- **ABOUT THIS TASK**
Transcribe every line of the material below exactly, leaving out the pictures.
+++
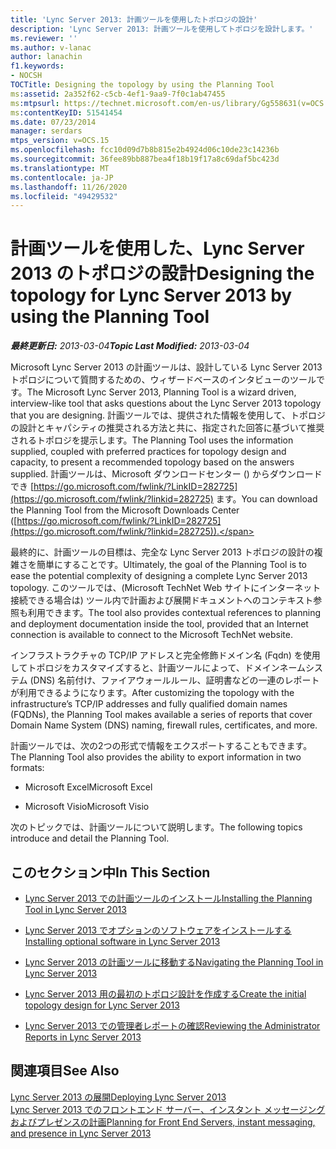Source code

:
 ```yaml
---
title: 'Lync Server 2013: 計画ツールを使用したトポロジの設計'
description: 'Lync Server 2013: 計画ツールを使用してトポロジを設計します。'
ms.reviewer: ''
ms.author: v-lanac
author: lanachin
f1.keywords:
- NOCSH
TOCTitle: Designing the topology by using the Planning Tool
ms:assetid: 2a352f62-c5cb-4ef1-9aa9-7f0c1ab47455
ms:mtpsurl: https://technet.microsoft.com/en-us/library/Gg558631(v=OCS.15)
ms:contentKeyID: 51541454
ms.date: 07/23/2014
manager: serdars
mtps_version: v=OCS.15
ms.openlocfilehash: fcc10d09d7b8b815e2b4924d06c10de23c14236b
ms.sourcegitcommit: 36fee89bb887bea4f18b19f17a8c69daf5bc423d
ms.translationtype: MT
ms.contentlocale: ja-JP
ms.lasthandoff: 11/26/2020
ms.locfileid: "49429532"
---
```

# <a name="designing-the-topology-for-lync-server-2013-by-using-the-planning-tool"></a><span data-ttu-id="e53f6-103">計画ツールを使用した、Lync Server 2013 のトポロジの設計</span><span class="sxs-lookup"><span data-stu-id="e53f6-103">Designing the topology for Lync Server 2013 by using the Planning Tool</span></span>

<div data-xmlns="http://www.w3.org/1999/xhtml">

<div class="topic" data-xmlns="http://www.w3.org/1999/xhtml" data-msxsl="urn:schemas-microsoft-com:xslt" data-cs="https://msdn.microsoft.com/">

<div data-asp="https://msdn2.microsoft.com/asp">



</div>

<div id="mainSection">

<div id="mainBody"><span data-ttu-id="e53f6-104">

<span> </span></span><span class="sxs-lookup"><span data-stu-id="e53f6-104">

<span> </span></span></span>

<span data-ttu-id="e53f6-105">_**最終更新日:** 2013-03-04_</span><span class="sxs-lookup"><span data-stu-id="e53f6-105">_**Topic Last Modified:** 2013-03-04_</span></span>

<span data-ttu-id="e53f6-106">Microsoft Lync Server 2013 の計画ツールは、設計している Lync Server 2013 トポロジについて質問するための、ウィザードベースのインタビューのツールです。</span><span class="sxs-lookup"><span data-stu-id="e53f6-106">The Microsoft Lync Server 2013, Planning Tool is a wizard driven, interview-like tool that asks questions about the Lync Server 2013 topology that you are designing.</span></span> <span data-ttu-id="e53f6-107">計画ツールでは、提供された情報を使用して、トポロジの設計とキャパシティの推奨される方法と共に、指定された回答に基づいて推奨されるトポロジを提示します。</span><span class="sxs-lookup"><span data-stu-id="e53f6-107">The Planning Tool uses the information supplied, coupled with preferred practices for topology design and capacity, to present a recommended topology based on the answers supplied.</span></span> <span data-ttu-id="e53f6-108">計画ツールは、Microsoft ダウンロードセンター () からダウンロードでき [https://go.microsoft.com/fwlink/?LinkID=282725](https://go.microsoft.com/fwlink/?linkid=282725) ます。</span><span class="sxs-lookup"><span data-stu-id="e53f6-108">You can download the Planning Tool from the Microsoft Downloads Center ([https://go.microsoft.com/fwlink/?LinkID=282725](https://go.microsoft.com/fwlink/?linkid=282725)).</span></span>

<span data-ttu-id="e53f6-109">最終的に、計画ツールの目標は、完全な Lync Server 2013 トポロジの設計の複雑さを簡単にすることです。</span><span class="sxs-lookup"><span data-stu-id="e53f6-109">Ultimately, the goal of the Planning Tool is to ease the potential complexity of designing a complete Lync Server 2013 topology.</span></span> <span data-ttu-id="e53f6-110">このツールでは、(Microsoft TechNet Web サイトにインターネット接続できる場合は) ツール内で計画および展開ドキュメントへのコンテキスト参照も利用できます。</span><span class="sxs-lookup"><span data-stu-id="e53f6-110">The tool also provides contextual references to planning and deployment documentation inside the tool, provided that an Internet connection is available to connect to the Microsoft TechNet website.</span></span>

<span data-ttu-id="e53f6-111">インフラストラクチャの TCP/IP アドレスと完全修飾ドメイン名 (Fqdn) を使用してトポロジをカスタマイズすると、計画ツールによって、ドメインネームシステム (DNS) 名前付け、ファイアウォールルール、証明書などの一連のレポートが利用できるようになります。</span><span class="sxs-lookup"><span data-stu-id="e53f6-111">After customizing the topology with the infrastructure’s TCP/IP addresses and fully qualified domain names (FQDNs), the Planning Tool makes available a series of reports that cover Domain Name System (DNS) naming, firewall rules, certificates, and more.</span></span>

<span data-ttu-id="e53f6-112">計画ツールでは、次の2つの形式で情報をエクスポートすることもできます。</span><span class="sxs-lookup"><span data-stu-id="e53f6-112">The Planning Tool also provides the ability to export information in two formats:</span></span>

  - <span data-ttu-id="e53f6-113">Microsoft Excel</span><span class="sxs-lookup"><span data-stu-id="e53f6-113">Microsoft Excel</span></span>

  - <span data-ttu-id="e53f6-114">Microsoft Visio</span><span class="sxs-lookup"><span data-stu-id="e53f6-114">Microsoft Visio</span></span>

<span data-ttu-id="e53f6-115">次のトピックでは、計画ツールについて説明します。</span><span class="sxs-lookup"><span data-stu-id="e53f6-115">The following topics introduce and detail the Planning Tool.</span></span>

<div>

## <a name="in-this-section"></a><span data-ttu-id="e53f6-116">このセクション中</span><span class="sxs-lookup"><span data-stu-id="e53f6-116">In This Section</span></span>

  - [<span data-ttu-id="e53f6-117">Lync Server 2013 での計画ツールのインストール</span><span class="sxs-lookup"><span data-stu-id="e53f6-117">Installing the Planning Tool in Lync Server 2013</span></span>](lync-server-2013-installing-the-planning-tool.md)

  - [<span data-ttu-id="e53f6-118">Lync Server 2013 でオプションのソフトウェアをインストールする</span><span class="sxs-lookup"><span data-stu-id="e53f6-118">Installing optional software in Lync Server 2013</span></span>](lync-server-2013-installing-optional-software.md)

  - [<span data-ttu-id="e53f6-119">Lync Server 2013 の計画ツールに移動する</span><span class="sxs-lookup"><span data-stu-id="e53f6-119">Navigating the Planning Tool in Lync Server 2013</span></span>](lync-server-2013-navigating-the-planning-tool.md)

  - [<span data-ttu-id="e53f6-120">Lync Server 2013 用の最初のトポロジ設計を作成する</span><span class="sxs-lookup"><span data-stu-id="e53f6-120">Create the initial topology design for Lync Server 2013</span></span>](lync-server-2013-create-the-initial-topology-design.md)

  - [<span data-ttu-id="e53f6-121">Lync Server 2013 での管理者レポートの確認</span><span class="sxs-lookup"><span data-stu-id="e53f6-121">Reviewing the Administrator Reports in Lync Server 2013</span></span>](lync-server-2013-reviewing-the-administrator-reports.md)

</div>

<div>

## <a name="see-also"></a><span data-ttu-id="e53f6-122">関連項目</span><span class="sxs-lookup"><span data-stu-id="e53f6-122">See Also</span></span>


[<span data-ttu-id="e53f6-123">Lync Server 2013 の展開</span><span class="sxs-lookup"><span data-stu-id="e53f6-123">Deploying Lync Server 2013</span></span>](lync-server-2013-deploying-lync-server.md)  
[<span data-ttu-id="e53f6-124">Lync Server 2013 でのフロントエンド サーバー、インスタント メッセージングおよびプレゼンスの計画</span><span class="sxs-lookup"><span data-stu-id="e53f6-124">Planning for Front End Servers, instant messaging, and presence in Lync Server 2013</span></span>](lync-server-2013-planning-for-front-end-servers-instant-messaging-and-presence.md)  
  

<span data-ttu-id="e53f6-125"></div>

</div>

<span> </span>

</div>

</div>

</span><span class="sxs-lookup"><span data-stu-id="e53f6-125"></div>

</div>

<span> </span>

</div>

</div>

</span></span></div>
+++
- **ANSWER TO THIS EXERCISE**
Source code

:
 ```yaml
---
title: 'Lync Server 2013: 計画ツールを使用したトポロジの設計'
description: 'Lync Server 2013: 計画ツールを使用してトポロジを設計します。'
ms.reviewer: ''
ms.author: v-lanac
author: lanachin
f1.keywords:
- NOCSH
TOCTitle: Designing the topology by using the Planning Tool
ms:assetid: 2a352f62-c5cb-4ef1-9aa9-7f0c1ab47455
ms:mtpsurl: https://technet.microsoft.com/en-us/library/Gg558631(v=OCS.15)
ms:contentKeyID: 51541454
ms.date: 07/23/2014
manager: serdars
mtps_version: v=OCS.15
ms.openlocfilehash: fcc10d09d7b8b815e2b4924d06c10de23c14236b
ms.sourcegitcommit: 36fee89bb887bea4f18b19f17a8c69daf5bc423d
ms.translationtype: MT
ms.contentlocale: ja-JP
ms.lasthandoff: 11/26/2020
ms.locfileid: "49429532"
---
```

# <a name="designing-the-topology-for-lync-server-2013-by-using-the-planning-tool"></a><span data-ttu-id="e53f6-103">計画ツールを使用した、Lync Server 2013 のトポロジの設計</span><span class="sxs-lookup"><span data-stu-id="e53f6-103">Designing the topology for Lync Server 2013 by using the Planning Tool</span></span>

<div data-xmlns="http://www.w3.org/1999/xhtml">

<div class="topic" data-xmlns="http://www.w3.org/1999/xhtml" data-msxsl="urn:schemas-microsoft-com:xslt" data-cs="https://msdn.microsoft.com/">

<div data-asp="https://msdn2.microsoft.com/asp">



</div>

<div id="mainSection">

<div id="mainBody"><span data-ttu-id="e53f6-104">

<span> </span></span><span class="sxs-lookup"><span data-stu-id="e53f6-104">

<span> </span></span></span>

<span data-ttu-id="e53f6-105">_**最終更新日:** 2013-03-04_</span><span class="sxs-lookup"><span data-stu-id="e53f6-105">_**Topic Last Modified:** 2013-03-04_</span></span>

<span data-ttu-id="e53f6-106">Microsoft Lync Server 2013 の計画ツールは、設計している Lync Server 2013 トポロジについて質問するための、ウィザードベースのインタビューのツールです。</span><span class="sxs-lookup"><span data-stu-id="e53f6-106">The Microsoft Lync Server 2013, Planning Tool is a wizard driven, interview-like tool that asks questions about the Lync Server 2013 topology that you are designing.</span></span> <span data-ttu-id="e53f6-107">計画ツールでは、提供された情報を使用して、トポロジの設計とキャパシティの推奨される方法と共に、指定された回答に基づいて推奨されるトポロジを提示します。</span><span class="sxs-lookup"><span data-stu-id="e53f6-107">The Planning Tool uses the information supplied, coupled with preferred practices for topology design and capacity, to present a recommended topology based on the answers supplied.</span></span> <span data-ttu-id="e53f6-108">計画ツールは、Microsoft ダウンロードセンター () からダウンロードでき [https://go.microsoft.com/fwlink/?LinkID=282725](https://go.microsoft.com/fwlink/?linkid=282725) ます。</span><span class="sxs-lookup"><span data-stu-id="e53f6-108">You can download the Planning Tool from the Microsoft Downloads Center ([https://go.microsoft.com/fwlink/?LinkID=282725](https://go.microsoft.com/fwlink/?linkid=282725)).</span></span>

<span data-ttu-id="e53f6-109">最終的に、計画ツールの目標は、完全な Lync Server 2013 トポロジの設計の複雑さを簡単にすることです。</span><span class="sxs-lookup"><span data-stu-id="e53f6-109">Ultimately, the goal of the Planning Tool is to ease the potential complexity of designing a complete Lync Server 2013 topology.</span></span> <span data-ttu-id="e53f6-110">このツールでは、(Microsoft TechNet Web サイトにインターネット接続できる場合は) ツール内で計画および展開ドキュメントへのコンテキスト参照も利用できます。</span><span class="sxs-lookup"><span data-stu-id="e53f6-110">The tool also provides contextual references to planning and deployment documentation inside the tool, provided that an Internet connection is available to connect to the Microsoft TechNet website.</span></span>

<span data-ttu-id="e53f6-111">インフラストラクチャの TCP/IP アドレスと完全修飾ドメイン名 (Fqdn) を使用してトポロジをカスタマイズすると、計画ツールによって、ドメインネームシステム (DNS) 名前付け、ファイアウォールルール、証明書などの一連のレポートが利用できるようになります。</span><span class="sxs-lookup"><span data-stu-id="e53f6-111">After customizing the topology with the infrastructure’s TCP/IP addresses and fully qualified domain names (FQDNs), the Planning Tool makes available a series of reports that cover Domain Name System (DNS) naming, firewall rules, certificates, and more.</span></span>

<span data-ttu-id="e53f6-112">計画ツールでは、次の2つの形式で情報をエクスポートすることもできます。</span><span class="sxs-lookup"><span data-stu-id="e53f6-112">The Planning Tool also provides the ability to export information in two formats:</span></span>

  - <span data-ttu-id="e53f6-113">Microsoft Excel</span><span class="sxs-lookup"><span data-stu-id="e53f6-113">Microsoft Excel</span></span>

  - <span data-ttu-id="e53f6-114">Microsoft Visio</span><span class="sxs-lookup"><span data-stu-id="e53f6-114">Microsoft Visio</span></span>

<span data-ttu-id="e53f6-115">次のトピックでは、計画ツールについて説明します。</span><span class="sxs-lookup"><span data-stu-id="e53f6-115">The following topics introduce and detail the Planning Tool.</span></span>

<div>

## <a name="in-this-section"></a><span data-ttu-id="e53f6-116">このセクション中</span><span class="sxs-lookup"><span data-stu-id="e53f6-116">In This Section</span></span>

  - [<span data-ttu-id="e53f6-117">Lync Server 2013 での計画ツールのインストール</span><span class="sxs-lookup"><span data-stu-id="e53f6-117">Installing the Planning Tool in Lync Server 2013</span></span>](lync-server-2013-installing-the-planning-tool.md)

  - [<span data-ttu-id="e53f6-118">Lync Server 2013 でオプションのソフトウェアをインストールする</span><span class="sxs-lookup"><span data-stu-id="e53f6-118">Installing optional software in Lync Server 2013</span></span>](lync-server-2013-installing-optional-software.md)

  - [<span data-ttu-id="e53f6-119">Lync Server 2013 の計画ツールに移動する</span><span class="sxs-lookup"><span data-stu-id="e53f6-119">Navigating the Planning Tool in Lync Server 2013</span></span>](lync-server-2013-navigating-the-planning-tool.md)

  - [<span data-ttu-id="e53f6-120">Lync Server 2013 用の最初のトポロジ設計を作成する</span><span class="sxs-lookup"><span data-stu-id="e53f6-120">Create the initial topology design for Lync Server 2013</span></span>](lync-server-2013-create-the-initial-topology-design.md)

  - [<span data-ttu-id="e53f6-121">Lync Server 2013 での管理者レポートの確認</span><span class="sxs-lookup"><span data-stu-id="e53f6-121">Reviewing the Administrator Reports in Lync Server 2013</span></span>](lync-server-2013-reviewing-the-administrator-reports.md)

</div>

<div>

## <a name="see-also"></a><span data-ttu-id="e53f6-122">関連項目</span><span class="sxs-lookup"><span data-stu-id="e53f6-122">See Also</span></span>


[<span data-ttu-id="e53f6-123">Lync Server 2013 の展開</span><span class="sxs-lookup"><span data-stu-id="e53f6-123">Deploying Lync Server 2013</span></span>](lync-server-2013-deploying-lync-server.md)  
[<span data-ttu-id="e53f6-124">Lync Server 2013 でのフロントエンド サーバー、インスタント メッセージングおよびプレゼンスの計画</span><span class="sxs-lookup"><span data-stu-id="e53f6-124">Planning for Front End Servers, instant messaging, and presence in Lync Server 2013</span></span>](lync-server-2013-planning-for-front-end-servers-instant-messaging-and-presence.md)  
  

<span data-ttu-id="e53f6-125"></div>

</div>

<span> </span>

</div>

</div>

</span><span class="sxs-lookup"><span data-stu-id="e53f6-125"></div>

</div>

<span> </span>

</div>

</div>

</span></span></div>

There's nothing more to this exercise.